→ **What needs to be done**:
The number needed is how many lines of the data hold the string "windows". Give that number and nothing more.

Document images with source code:
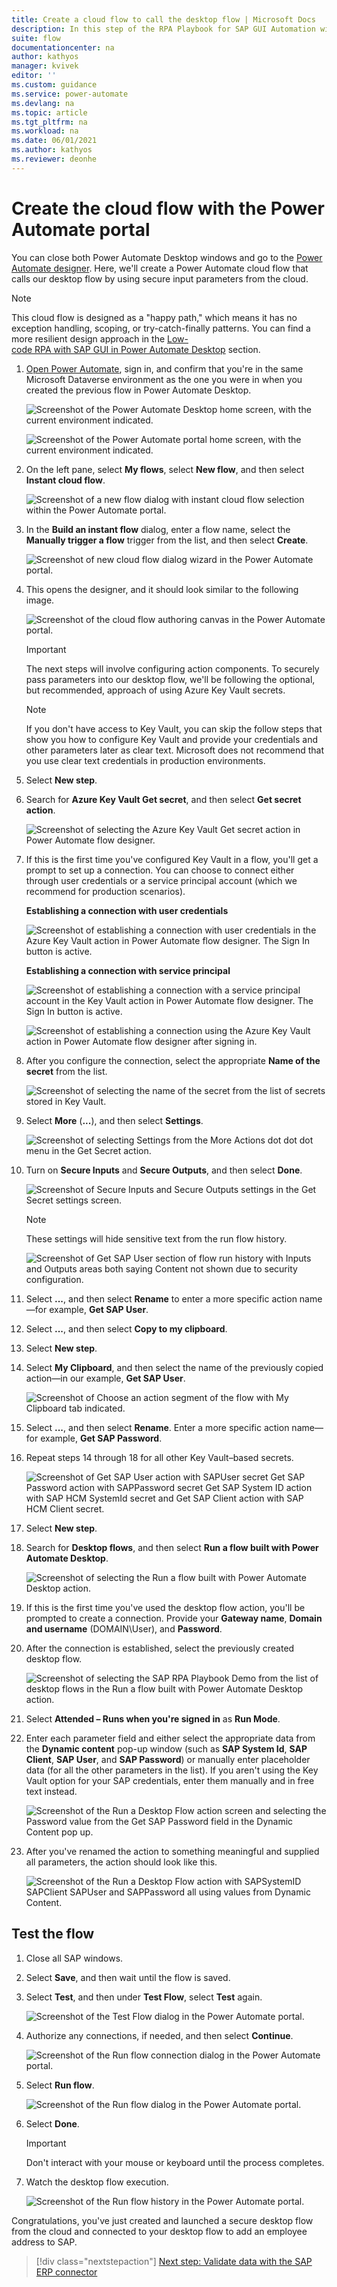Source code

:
 ```yaml
---
title: Create a cloud flow to call the desktop flow | Microsoft Docs
description: In this step of the RPA Playbook for SAP GUI Automation with Power Automate tutorial, we'll create a Power Automate cloud flow that calls our desktop flow using secure input parameters from the cloud.
suite: flow
documentationcenter: na
author: kathyos
manager: kvivek
editor: ''
ms.custom: guidance
ms.service: power-automate
ms.devlang: na
ms.topic: article
ms.tgt_pltfrm: na
ms.workload: na
ms.date: 06/01/2021
ms.author: kathyos
ms.reviewer: deonhe
---
```


# Create the cloud flow with the Power Automate portal

<!--note from editor: The title could be more specific.-->
<!--todo: we need an intro for each of these documents that tells the customer that they must have completed other steps before this one-->
<!--note from editor: I agree, I think these topics still could use more connective tissue among them.-->
You can close both Power Automate Desktop windows and go to the [Power Automate designer](https://flow.microsoft.com/). Here, we'll create a Power Automate cloud flow that calls our desktop flow by using secure input parameters from the cloud.

>[!NOTE]
>This cloud flow is designed as a "happy path," which means it has no exception handling, scoping, or try-catch-finally patterns. You can find a more resilient design approach in the [Low-code RPA with SAP GUI in Power Automate Desktop](action-based-sap-gui-automation-manually-overview.md) section.<!--note from editor: Please double-check this link. I think it should go to the "head" of the relevant section, just to set the stage for the reader.-->

1. [Open Power Automate](https://flow.microsoft.com/), sign in, and confirm that you're in the same Microsoft Dataverse environment as the one you were in when you created the previous flow in Power Automate Desktop.

   ![Screenshot of the Power Automate Desktop home screen, with the current environment indicated.](media/power-automate-desktop-home-screen-with-current-environment.png)

   ![Screenshot of the Power Automate portal home screen, with the current environment indicated.](media/power-automate-portal-with-current-environment.png)

1. On the left pane, select **My flows**, select **New flow**, and then select **Instant cloud flow**.

   ![Screenshot of a new flow dialog with instant cloud flow selection within the Power Automate portal.](media/new-flow-dialog-with-instant-cloud-flow.png)

1. In the **Build an instant flow** dialog, enter a flow name, select the **Manually trigger a flow** trigger from the list, and then select **Create**.

   ![Screenshot of new cloud flow dialog wizard in the Power Automate portal.](media/new-cloud-flow-dialog-wizard.png)

1. This opens the designer, and it should look similar to the following image.

   ![Screenshot of the cloud flow authoring canvas in the Power Automate portal.](media/cloud-flow-canvas.png)

   >[!IMPORTANT]
   >The next steps will involve configuring action components. To securely pass parameters into our desktop flow, we'll be following the optional, but recommended, approach of using Azure Key Vault secrets. 

   >[!NOTE]
   >If you don't have access to Key Vault, you can skip the follow steps that show you how to configure Key Vault and provide your credentials and other parameters later as clear text. Microsoft does not recommend that you use clear text credentials in production environments.

1. Select **New step**.

1. Search for **Azure Key Vault Get secret**, and then select **Get secret action**.

   ![Screenshot of selecting the Azure Key Vault  Get secret action in Power Automate flow designer.](media/azure-key-vault-get-secret-action.png)

1. If this is the first time you've configured Key Vault in a flow, you'll get a prompt to set up a connection. You can choose to connect either through user credentials or a service principal account (which we recommend for production scenarios).

   **Establishing a connection with user credentials**

   ![Screenshot of establishing a connection with user credentials in the Azure Key Vault action in Power Automate flow designer. The Sign In button is active.](media/establishing-connection-with-user-credentials-azure-key-vault-action.png)

   **Establishing a connection with service principal**

   ![Screenshot of establishing a connection with a service principal account in the Key Vault action in Power Automate flow designer. The Sign In button is active.](media/establishing-connection-with-service-principal-azure-key-vault-action.png)

   ![Screenshot of establishing a connection using the Azure Key Vault action in Power Automate flow designer after signing in.](media/establishing-connection-with-azure-key-vault-action-after-signin.png)

1. After you configure the connection, select the appropriate **Name of the secret** from the list.

   ![Screenshot of selecting the name of the secret from the list of secrets stored in Key Vault.](media/selecting-name-of-secret-azure-key-vault.png)

1. Select **More** (**...**), and then select **Settings**.

   ![Screenshot of selecting Settings from the More Actions dot dot dot menu in the Get Secret action.](media/selecting-settings-more-actions-menu-get-secret-action.png)

1. Turn on **Secure Inputs** and **Secure Outputs**, and then select **Done**.

   ![Screenshot of Secure Inputs and Secure Outputs settings in the Get Secret settings screen.](media/secure-inputs-secure-outputs-get-secret-settings.png)

   >[!NOTE]
   >These settings will hide sensitive text from the run flow history.

   ![Screenshot of Get SAP User section of flow run history with Inputs and Outputs areas both saying Content not shown due to security configuration.](media/get-SAP-user-section-flow-run-history.png)

1. Select **...**, and then select **Rename** to enter a more specific action name—for example, **Get SAP User**.

1. Select **...**, and then select **Copy to my clipboard**.

1. Select **New step**.

1. Select **My Clipboard**, and then select the name of the previously copied action—in our example, **Get SAP User**.

   ![Screenshot of Choose an action segment of the flow with My Clipboard tab indicated.](media/choose-action-segment-with-my-clipboard-tab.png)

1. Select **...**, and then select **Rename**. Enter a more specific action name—for example, **Get SAP Password**.

   <!--todo double check if it is really step 14-->

1. Repeat steps 14 through 18 for all other Key Vault–based secrets.<!--note from editor: I wish I could tell you which steps this should be, but I'm a bit lost here.-->

   ![Screenshot of Get SAP User action with SAPUser secret Get SAP Password action with SAPPassword secret Get SAP System ID action with SAP HCM SystemId secret and Get SAP Client action with SAP HCM Client secret.](media/get-SAP-user-action-with-secrets.png)

1. Select **New step**.

1. Search for **Desktop flows**, and then select **Run a flow built with Power Automate Desktop**.

   ![Screenshot of selecting the Run a flow built with Power Automate Desktop action.](media/selecting-run-flow-built-with-pad-action.png)

1. If this is the first time you've used the desktop flow action, you'll be prompted to create a connection. Provide your **Gateway name**, **Domain and username** (DOMAIN\\User), and **Password**.

1. After the connection is established, select the previously created desktop flow.

   ![Screenshot of selecting the SAP RPA Playbook Demo from the list of desktop flows in the Run a flow built with Power Automate Desktop action.](media/selecting-SAP-RPA-playbook-demo.png)

1. Select **Attended – Runs when you're signed in** as **Run Mode**.

1. Enter each parameter field and either select the appropriate data from the **Dynamic content** pop-up window (such as **SAP System Id**, **SAP Client**, **SAP User**, and **SAP Password**) or manually enter placeholder data (for all the other parameters in the list). If you aren't using the Key Vault option for your SAP credentials, enter them manually and in free text instead.

   ![Screenshot of the Run a Desktop Flow action screen and selecting the Password value from the Get SAP Password field in the Dynamic Content pop up.](media/run-desktop-flow-action-screen-with-dynamic-content.png)

1. After you've renamed the action to something meaningful and supplied all parameters, the action should look like this.

   ![Screenshot of the Run a Desktop Flow action with SAPSystemID  SAPClient  SAPUser  and SAPPassword all using values from Dynamic Content.](media/run-desktop-flow-action-screen-selecting-password-value.png)

## Test the flow

1. Close all SAP windows.

1. Select **Save**, and then wait until the flow is saved.

1. Select **Test**, and then under **Test Flow**, select **Test** again.

   ![Screenshot of the Test Flow dialog in the Power Automate portal.](media/test-flow-dialog.png)

1. Authorize any connections, if needed, and then select **Continue**.

   ![Screenshot of the Run flow connection dialog in the Power Automate portal.](media/run-flow-connection-dialog.png)

1. Select **Run flow**.

   ![Screenshot of the Run flow dialog in the Power Automate portal.](media/run-flow-dialog.png)

1. Select **Done**.

   >[!IMPORTANT]
   >Don't interact with your mouse or keyboard until the process completes.

1. Watch the desktop flow execution.

   ![Screenshot of the Run flow history in the Power Automate portal.](media/run-flow-history.png)

Congratulations, you've just created and launched a secure desktop flow from the cloud and connected to your desktop flow to add an employee address to SAP.

> [!div class="nextstepaction"]
> [Next step: Validate data with the SAP ERP connector](data-pre-validation-sap-erp.md)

→ **Answer section**:
2